Summer movie matinees -- 08/31/10
When I was a kid (in Kingston, NY) there was a special Summer Vacation Kiddie Matinee movie deal. Every Wednesday during the summer there was a special afternoon show just for kids. (Well, I suppose they would sell an admission to a mom who just had to be sure her little darling was safe an happy -- but it those days we were mostly all free range kids who spent most of the summer not being under parental supervision -- and I doubt that any adult could have endured more than a few minutes surrounded by a thousand candy-gobbling kids.)
You probably could buy a season pass at the box office, but I always remember buying mine at school. Yes, at school. The schools were happy to sell these tickets to their students because (I assume) they viewed it as a safe and wholesome way for the kids to be entertained during the summer, as if this were a public service being performed by the movie theater.
If you paid eight or ten bucks for the last film you saw in a cramped little multiplex cinema, just wait until I tell you what this cost. A buck. Yes, one dollar. For the summer. Twelve shows.
The more mathematical (or calendrical) among you may want to stop me at this point to protest that there would only be ten Wednesdays between the end of school in June and the start of school in September. You are quite right. What they did was have two shows during the last two weeks of summer vacation, those two weeks when it is more likely that kids will be driving their mothers crazy, so there would be two afternoons during each of those two weeks when the kids could go off to the movies and peace and quiet could reign at home. (Of course, as a kid, I always dreaded when we got to the point where there were two movie afternoons -- that meant that summer was almost over and school would be starting again.
Okay, so how could they make money charging eight and one third cents per admission? (Please note that standard children's admission would have been about twenty-five cents in those days.) Well, in the first place, these were not first run movies, they were several years old (or more) and tended to be grade B cowboy movies or family-oriented comedies (i.e., kids' movies) or perhaps a Johnny Weissmuller Tarzan movie, plus two or three cartoons and maybe an old Three Stooges short. That is, very inexpensive. However, the real money came from following the wisdom of King Gillette (who would sell razors below cost so that he could then sell you the very profitable blades). It is still accepted wisdom in the movie business that the real profits come from snacks and drinks. So here the theater was getting more than a thousand kids buying popcorn -- huge amounts of popcorn -- and soda and candy. The crowds at the snackbar in the lobby were so thick you could barely squeeze past.
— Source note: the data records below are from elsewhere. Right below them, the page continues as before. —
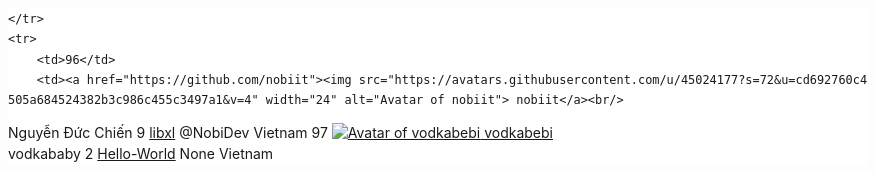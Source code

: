 	</tr>
	<tr>
		<td>96</td>
		<td><a href="https://github.com/nobiit"><img src="https://avatars.githubusercontent.com/u/45024177?s=72&u=cd692760c4505a684524382b3c986c455c3497a1&v=4" width="24" alt="Avatar of nobiit"> nobiit</a><br/>
Nguyễn Đức Chiến</td>
		<td>9</td>
		<td><a href="https://github.com/nobiit/libxl">libxl</a></td>
		<td>@NobiDev </td>
		<td>Vietnam</td>
	</tr>
	<tr>
		<td>97</td>
		<td><a href="https://github.com/vodkabebi"><img src="https://avatars.githubusercontent.com/u/35647386?s=72&u=95370cb831482ce85bbc135bd0db07780c3b0aa1&v=4" width="24" alt="Avatar of vodkabebi"> vodkabebi</a><br/>
vodkababy</td>
		<td>2</td>
		<td><a href="https://github.com/vodkabebi/Hello-World">Hello-World</a></td>
		<td>None</td>
		<td>Vietnam</td>
	</tr>
</table>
The shows were at the Community Theatre on Broadway in Kingston. This was one of those huge showplace cinemas -- most of which have since either been demolished or turned into community performing arts centers (such as The Forum in Binghamton, NY and PPAC in Providence, RI) and the Community Theatre has become the Ulster Performing Arts Center (Kingston being the county seat of Ulster County) and (due to its fine acoustics) home to the Hudson Valley Philharmonic. The theatre had been built as The Kingston Theatre. It was eventually purchased by the Walter Reade company who renamed it The Community Theater and a few years later put a lot of money into upgrading it into the showplace of their chain.
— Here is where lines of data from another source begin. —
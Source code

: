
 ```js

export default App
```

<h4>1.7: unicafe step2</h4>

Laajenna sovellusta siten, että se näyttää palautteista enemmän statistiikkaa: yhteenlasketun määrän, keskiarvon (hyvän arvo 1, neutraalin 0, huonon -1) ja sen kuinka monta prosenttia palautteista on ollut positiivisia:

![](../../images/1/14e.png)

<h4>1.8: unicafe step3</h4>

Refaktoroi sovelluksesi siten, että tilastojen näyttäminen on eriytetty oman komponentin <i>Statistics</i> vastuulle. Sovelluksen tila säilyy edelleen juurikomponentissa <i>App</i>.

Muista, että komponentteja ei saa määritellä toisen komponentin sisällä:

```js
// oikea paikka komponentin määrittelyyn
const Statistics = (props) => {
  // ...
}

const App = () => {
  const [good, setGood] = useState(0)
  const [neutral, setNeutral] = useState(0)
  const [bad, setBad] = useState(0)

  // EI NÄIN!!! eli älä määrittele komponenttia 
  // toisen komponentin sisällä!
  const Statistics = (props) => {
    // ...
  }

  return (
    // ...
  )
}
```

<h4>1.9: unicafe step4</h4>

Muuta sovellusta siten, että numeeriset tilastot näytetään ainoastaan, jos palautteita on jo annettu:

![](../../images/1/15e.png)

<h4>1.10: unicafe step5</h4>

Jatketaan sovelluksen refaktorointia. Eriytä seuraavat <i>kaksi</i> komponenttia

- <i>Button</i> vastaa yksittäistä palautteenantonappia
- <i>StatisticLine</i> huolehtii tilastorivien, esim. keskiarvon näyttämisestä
To the best of my knowledge, I began attending these shows in the summer of 1951, the summer when I was 8 years old and between second and third grade. No, of course I didn't go by myself... I went with kids from the neighborhood: Mikey Amato and Louie Naccarato. Yeah, we were all the same age. We would go a block up the street and catch the city bus (the Hasbrouck Avenue line) and all we had to do was to remember to get off at the bus stop across the street from the theatre. We were probably supposed to catch a bus back home after the show but it was only about a two mile walk and it would save us each a dime (which could be used for candy instead).
That summer, Mikey and Louie and I headed off to the movies every Wednesday (plus whatever day the extra matinee was shown in those last two weeks -- I assume either Monday or Friday, but I really can't remember). Then, in the summer of 1952, I was told "You can bring your brother with you this summer." Charlie was three years younger -- well, three years and a few months -- his birthday falls on August 27th (yes, he just celebrated his 64th birthday this past Friday). Again, remember this was back in 1952 and there was nothing unusual in sending a five year old going on six to be sent off via public transit bus to go to the movies in the care of his nine year old brother. (At that point I had gone by bus to our dentist's office by myself several times -- I had a lot of cavities that year! -- and often walked the mile or so back home afterwards.)
So for three or four summers Charlie and I would head off to the movies every Wednesday afternoon all summer long. I can't recall if the summer of 1955 was my last summer of vacation movie matinees or if that was the year I opted out. I can remember feeling conflicted about whether or not I should get the tickets, but I think I decided in favor of one last summer of movies. I had graduated from elementary school and that September I would start junior high school and that marked an end to those kinds of childhood amusements. The next summer I would be thirteen and obviously no teenager would be caught dead at a children's matinee. I assume Charlie continued to go until he also aged out of the kiddie demographic.
Ah, but getting that long strip of a dozen tickets during the last week of school, a promise of weekly fun... because those summer matinees were fun... for eight weeks... and then came the weeks with two movie days bringing the reminder that summer was nearing an end.